A reading of our eases in this area will indicate that, contrary to the conclusion of my brothers, we have heretofore pointed our holdings toward the rule which I advocate. Judge Latimer, in United States v Jackson, supra, concluded that we held accused responsible only for those items which appeared in the transcript examined by the defense. This does not include the convening authority’s action on the record, for that task is accomplished following its authentication by accused’s attorney. In United States v Lanford, supra, we also stated, at page 381, that accused must be given a fair and reasonable opportunity to rebut or explain adverse information utilized by the convening authority. Contrary to the thought expressed in the principal opinion, we have never limited that statement of the law. Thus, in United States v Smith, supra, we did not reach the issue, for we determined that, assuming the existence of error, accused could not have been prejudiced in view of the convening authority’s favorable action on the sentence. In United States v Barrow, 9 USCMA 343, 26 CMR 123, we specifically found that consideration of a prior juvenile conviction by the convening authority was so trifling that no prejudice resulted. Moreover, the obiter dictum quoted by my brothers from that case does not in any wise limit the Lanford doctrine. It merely sets forth that accused was fully aware of his juvenile misconduct and had made a complete explanation of it upon his entry into service. In short, Barrow simply had nothing to discuss with the convening authority, and the service of the review upon him would have been a useless act. This is hardly a sound reason for creating an invidious exception to a rule which meets the requirements of fairness and justice in a most practical manner and which has withstood the assaults of Government appellate counsel for almost six years.

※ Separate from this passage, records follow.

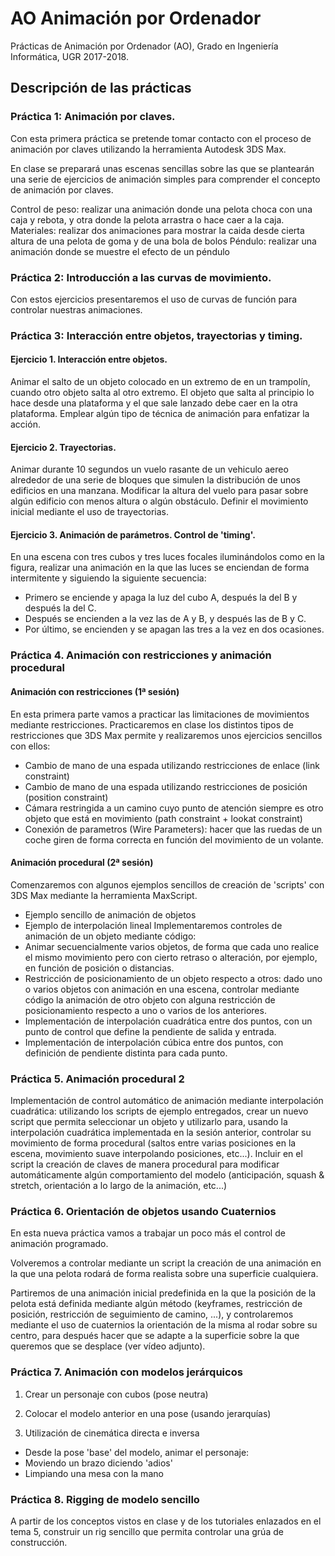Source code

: # AO Animación por Ordenador
Prácticas de Animación por Ordenador (AO), Grado en Ingeniería Informática, UGR 2017-2018.

## Descripción de las prácticas
### Práctica 1: Animación por claves.

Con esta primera práctica se pretende tomar contacto con el proceso de animación por claves utilizando la herramienta Autodesk 3DS Max.

En clase se preparará unas escenas sencillas sobre las que se plantearán una serie de ejercicios de animación simples para comprender el concepto de animación por claves.

Control de peso: realizar una animación donde una pelota choca con una caja y rebota, y otra donde la pelota arrastra o hace caer a la caja.
Materiales: realizar dos animaciones para mostrar la caida desde cierta altura de una pelota de goma y de una bola de bolos
Péndulo: realizar una animación donde se muestre el efecto de un péndulo

### Práctica 2: Introducción a las curvas de movimiento.

Con estos ejercicios presentaremos el uso de curvas de función para controlar nuestras animaciones.

### Práctica 3: Interacción entre objetos, trayectorias y timing.

#### Ejercicio 1. Interacción entre objetos.

Animar el salto de un objeto colocado en un extremo de en un trampolín, cuando otro objeto salta al otro extremo. El objeto que salta al principio lo hace desde una plataforma y el que sale lanzado debe caer en la otra plataforma. Emplear algún tipo de técnica de animación para enfatizar la acción.

#### Ejercicio 2. Trayectorias.

Animar durante 10 segundos un vuelo rasante de un vehiculo aereo alrededor de una serie de bloques que simulen la distribución de unos edificios en una manzana. Modificar la altura del vuelo para pasar sobre algún edificio con menos altura o algún obstáculo. Definir el movimiento inicial mediante el uso de trayectorias.

#### Ejercicio 3. Animación de parámetros. Control de 'timing'.

En una escena con tres cubos y tres luces focales iluminándolos como en la figura, realizar una animación en la que las luces se enciendan de forma intermitente y siguiendo la siguiente secuencia:

- Primero se enciende y apaga la luz del cubo A, después la del B y después la del C.
- Después se encienden a la vez las de A y B, y después las de B y C.
- Por último, se encienden y se apagan las tres a la vez en dos ocasiones.

### Práctica 4. Animación con restricciones y animación procedural

#### Animación con restricciones (1ª sesión)

En esta primera parte vamos a practicar las limitaciones de movimientos mediante restricciones.
Practicaremos en clase los distintos tipos de restricciones que 3DS Max  permite y realizaremos unos ejercicios sencillos con ellos:
- Cambio de mano de una espada utilizando restricciones de enlace (link constraint)
- Cambio de mano de una espada utilizando restricciones de posición (position constraint)
- Cámara restringida a un camino cuyo punto de atención siempre es otro objeto que está en movimiento (path constraint + lookat constraint)
- Conexión de parametros (Wire Parameters): hacer que las ruedas de un coche giren de forma correcta en función del movimiento de un volante.

#### Animación procedural (2ª sesión)

Comenzaremos con algunos ejemplos sencillos de creación de 'scripts' con 3DS Max mediante la herramienta MaxScript.
- Ejemplo sencillo de animación de objetos
- Ejemplo de interpolación lineal
Implementaremos controles de animación de un objeto mediante código:
- Animar secuencialmente varios objetos, de forma que cada uno realice el mismo movimiento pero con cierto retraso o alteración, por ejemplo, en función de posición o distancias.
- Restricción de posicionamiento de un objeto respecto a otros: dado uno o varios objetos con animación en una escena, controlar mediante código la animación de otro objeto con alguna restricción de posicionamiento respecto a uno o varios de los anteriores.
- Implementación de interpolación cuadrática entre dos puntos, con un punto de control que define la pendiente de salida y entrada.
- Implementación de interpolación cúbica entre dos puntos, con definición de pendiente distinta para cada punto.

### Práctica 5. Animación procedural 2

Implementación de control automático de animación mediante interpolación cuadrática: utilizando los scripts de ejemplo entregados, crear un nuevo script que permita seleccionar un objeto y utilizarlo para, usando la interpolación cuadrática implementada en la sesión anterior, controlar su movimiento de forma procedural (saltos entre varias posiciones en la escena, movimiento suave interpolando posiciones, etc...). Incluir en el script la creación de claves de manera procedural para modificar automáticamente algún comportamiento del modelo (anticipación, squash & stretch, orientación a lo largo de la animación, etc...)

### Práctica 6. Orientación de objetos usando Cuaternios

En esta nueva práctica vamos a trabajar un poco más el control de animación programado.

Volveremos a controlar mediante un script la creación de una animación en la que una pelota rodará de forma realista sobre una superficie cualquiera.

Partiremos de una animación inicial predefinida en la que la posición de la pelota está definida mediante algún método (keyframes, restricción de posición, restricción de seguimiento de camino, ...), y controlaremos mediante el uso de cuaternios la orientación de la misma al rodar sobre su centro, para después hacer que se adapte a la superficie sobre la que queremos que se desplace (ver vídeo adjunto).

### Práctica 7. Animación con modelos jerárquicos

1. Crear un personaje con cubos (pose neutra)

2. Colocar el modelo anterior en una pose (usando jerarquías)

3. Utilización de cinemática directa e inversa

- Desde la pose 'base' del modelo, animar el personaje:
- Moviendo un brazo diciendo 'adios'
- Limpiando una mesa con la mano

### Práctica 8. Rigging de modelo sencillo

A partir de los conceptos vistos en clase y de los tutoriales enlazados en el tema 5, construir un rig sencillo que permita controlar una grúa de construcción.

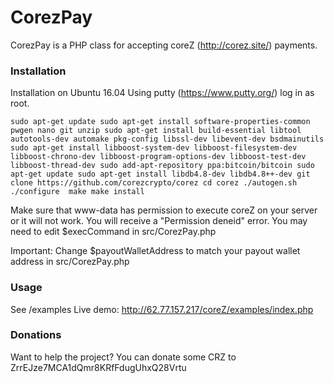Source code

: CorezPay
=======

CorezPay is a PHP class for accepting coreZ (http://corez.site/) payments.

### Installation
Installation on Ubuntu 16.04
Using putty (https://www.putty.org/) log in as root.

`sudo apt-get update
 sudo apt-get install software-properties-common pwgen nano git unzip
 sudo apt-get install build-essential libtool autotools-dev automake pkg-config libssl-dev libevent-dev bsdmainutils
 sudo apt-get install libboost-system-dev libboost-filesystem-dev libboost-chrono-dev libboost-program-options-dev libboost-test-dev libboost-thread-dev
 sudo add-apt-repository ppa:bitcoin/bitcoin
 sudo apt-get update
 sudo apt-get install libdb4.8-dev libdb4.8++-dev
 git clone https://github.com/corezcrypto/corez
 cd corez
 ./autogen.sh 
 ./configure 
 make
 make install
`

Make sure that www-data has permission to execute coreZ on your server or it will not work.
You will receive a "Permission deneid" error. You may need to edit $execCommand in src/CorezPay.php

Important: Change $payoutWalletAddress to match your payout wallet address in src/CorezPay.php

### Usage
See /examples
Live demo: http://62.77.157.217/coreZ/examples/index.php

### Donations
Want to help the project? You can donate some CRZ to ZrrEJze7MCA1dQmr8KRfFdugUhxQ28Vrtu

My position with respect to the situation here presented is clear. I would adhere without exception to the requirement that the accused be affirmatively afforded an opportunity to rebut or ex*246plain any adverse matters considered by the convening authority which are not found in the transcript examined by counsel. United States v Lanford, supra; United States v Jackson, supra. I suggest that the services might practically meet this requirement by serving a copy of the convening authority’s action upon the accused and affording him a reasonable opportunity to submit matter in explanation or rebuttal. In reaching the contrary result, I believe that my brothers make an inroad upon the rule which is founded neither upon precedent nor logic. I predict that it will create more problems in the area of competent representation by counsel than it will solve in the field of reviews and actions.
I would answer the certified question in the affirmative and, because of the reassessment of sentence, uphold the decision of the board of review.
UYC NCM 59-01283.
In part, Marine Corps Order 5814.1, which is directed to “All Commanding Generals,” provides as follows:
“3. In order to afford reviewing authorities with additional information upon which to base a determination, it is desired that the convening authority in those' cases where he approved a bad conduct discharge, include in his action a brief synopsis of the disciplinary features of the service of the accused during his current enlistment or current extension of enlistment as reflected in the individual’s service record book.”